God’s Architect: Pugin and the Building of Romantic Britain

God’s Architect: Pugin and the Building of Romantic Britain Rosemary Hill

(Allen Lane, £30)

In 1849, Pugin, lively champion of Gothic and by then already a household name, failed to be elected to the RA. He told his collaborator, the decorator Crace: ‘There is no likelihood of my ever having any letters after my name unless they are V.P. (very pointed).’ Although it was a bitter disappointment to this sensitive, driven man, it is strangely salutary to think how relatively difficult it is to name the RAs of the day, when Mr Pugin remains a household name for his ‘very pointed’ Gothic.

The designer of the stupendous detail and furnishings of the Houses of Parliament, as rebuilt by Sir Charles Barry, and of some of the finest Roman Catholic churches in Britain such as St Giles, Cheadle, which was paid for by the 16th Earl of Shrews-bury he was also a gifted, if sometimes contradictory polemicist. Despite his fame and his achievements, he has not until now been treated to a full biography (the nearest equivalent was M. Trappes-Lomax’s Pugin: A Medieval Victorian of 1932).

Rosemary Hill’s book is quite simply a masterpiece a beautifully crafted narrative account of the life of this complex and diverse genius who almost singlehandedly defined the Gothic Revival. And what a life it was: a short, creative whirlwind, he had designed Gothic-style furniture for Windsor Castle in his teens, and, by his untimely mental breakdown and death aged only 40, had changed the face of British architecture working in a frenzy and beset all the time by anxiety, tragedy (he was widowed twice) and ill-health (he told a friend that a doctor had told him in 1851 that he was ‘an example of a man who had lived 60 years in 40 and was now suffering for it’). In three years alone, he built 22 churches, three cathedrals, three convents and a Cister-cian monastery.

With exhaustive research, the author draws back the curtain on a huge amount of detail of Pugin’s life. She charts the influence of his émigré artist father, Auguste Pugin (the famed but not wealthy illustrator of Britton’s Architectural Antiquities of Great Britain and his own Microcosm of London), and the role of his remarkable mother, Catherine Pugin, who not only suggested the idea of the Microcosm, but also told her brilliant only son to write Contrasts, one of his most influential works.

There is a revealing passage from her letters, describing her and her son’s revulsion at the bad condition of Wells Cathedral, and their irritation with the self-indulgent clergy who either did nothing or employed ‘ignorant blockheads’ to repair it, and when ‘in confession they chant forth we have done what we ought not to have done and left undone what we ought to have done we can scarcely forbear casting our eyes around and responding you have indeed’.

A whole generation of architects was inspired by Pugin’s example and theories, in his books Contrasts and True Principles; George Gilbert Scott recalled that he had been ‘morally awakened’ to Pugin’s ideas, although, as Hill observes, Pugin spent his career caught between the contempt and the admiration of his peers.
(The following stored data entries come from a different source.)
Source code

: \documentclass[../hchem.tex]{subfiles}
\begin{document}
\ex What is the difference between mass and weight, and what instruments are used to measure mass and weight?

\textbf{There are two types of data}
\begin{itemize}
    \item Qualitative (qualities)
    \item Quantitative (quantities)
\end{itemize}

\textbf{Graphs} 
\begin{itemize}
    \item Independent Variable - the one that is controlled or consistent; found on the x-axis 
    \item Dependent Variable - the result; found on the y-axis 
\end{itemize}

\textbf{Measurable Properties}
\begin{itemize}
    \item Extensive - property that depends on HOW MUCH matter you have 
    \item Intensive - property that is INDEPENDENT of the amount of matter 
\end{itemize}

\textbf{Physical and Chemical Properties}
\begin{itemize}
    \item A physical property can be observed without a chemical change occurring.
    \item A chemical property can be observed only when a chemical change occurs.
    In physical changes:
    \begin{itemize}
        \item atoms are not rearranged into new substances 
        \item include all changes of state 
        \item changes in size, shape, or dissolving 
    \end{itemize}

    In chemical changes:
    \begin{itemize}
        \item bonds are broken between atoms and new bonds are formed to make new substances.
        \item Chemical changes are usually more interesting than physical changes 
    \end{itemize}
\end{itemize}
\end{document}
Also revealing is his early obsession with the theatre, where he became a scene painter. Grieve, his employer, recalled: ‘After he left me, he would often come into my painting room and in a few hours (if there was anything Gothic going on) do a surprising amount of work.’ Gothic became the mainstream of his life, from his early career as designer of interior detail and furniture for aristocratic patrons, such as Lord Shrews-bury at Alton Towers, to the design not only of churches, but of parsonages and priests’ houses, and his own unorthodox house The Grange at Ramsgate, which seems to prefigure so much that we associate with the Arts-and-Crafts house.
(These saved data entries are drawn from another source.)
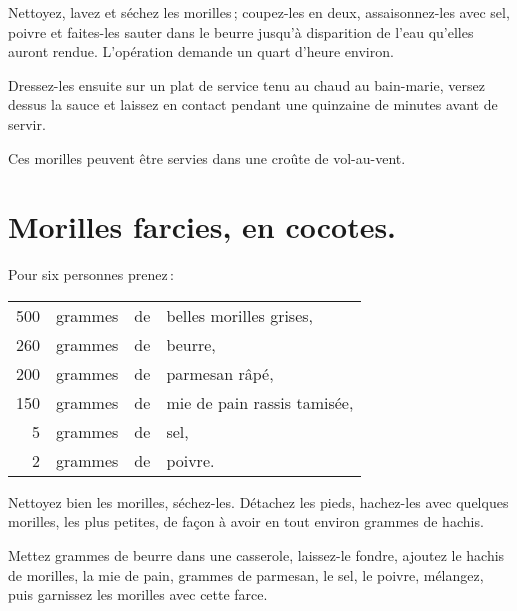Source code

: Nettoyez, lavez et séchez les morilles ; coupez-les en deux, assaisonnez-les
avec sel, poivre et faites-les sauter dans le beurre jusqu'à disparition de
l'eau qu'elles auront rendue. L'opération demande un quart d'heure environ.

Dressez-les ensuite sur un plat de service tenu au chaud au bain-marie, versez
dessus la sauce et laissez en contact pendant une quinzaine de minutes avant de servir.

\medskip

Ces morilles peuvent être servies dans une croûte de vol-au-vent.

\section*{\centering Morilles farcies, en cocotes.}
{}

Pour six personnes prenez :

\footnotesize
\begin{longtable}{rrrp{16em}}
    500 & grammes & de & belles morilles grises,                                                          \\
    260 & grammes & de & beurre,                                                                          \\
    200 & grammes & de & parmesan râpé,                                                                   \\
    150 & grammes & de & mie de pain rassis tamisée,                                                      \\
      5 & grammes & de & sel,                                                                             \\
      2 & grammes & de & poivre.                                                                          \\
\end{longtable}
\normalsize

Nettoyez bien les morilles, séchez-les. Détachez les pieds, hachez-les avec
quelques morilles, les plus petites, de façon à avoir en tout environ
{\mmm} grammes de hachis.

Mettez {\mmm} grammes de beurre dans une casserole, laissez-le fondre,
ajoutez le hachis de morilles, la mie de pain, {\mmm} grammes de
parmesan, le sel, le poivre, mélangez, puis garnissez les morilles avec cette
farce.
The author also explains lucidly his key role in the unfolding and complex drama of the early 19th-century Catholic Revival. Figures such as Pugin (a convert) held a vision of Catholic-ism based on a notion of the idealised English church of the Middle Ages, thus sharing and cross-pollinating with the Tractarian movement in the Anglican church, as other champions looked less to history and more to Rome (Newman and others became serious opponents of Pugin). Like all great biographies, this is a book which helps us understand more than just one life; it is a key to understanding the religion, art and design of our remarkable 19th century, when Britain led the industrial world.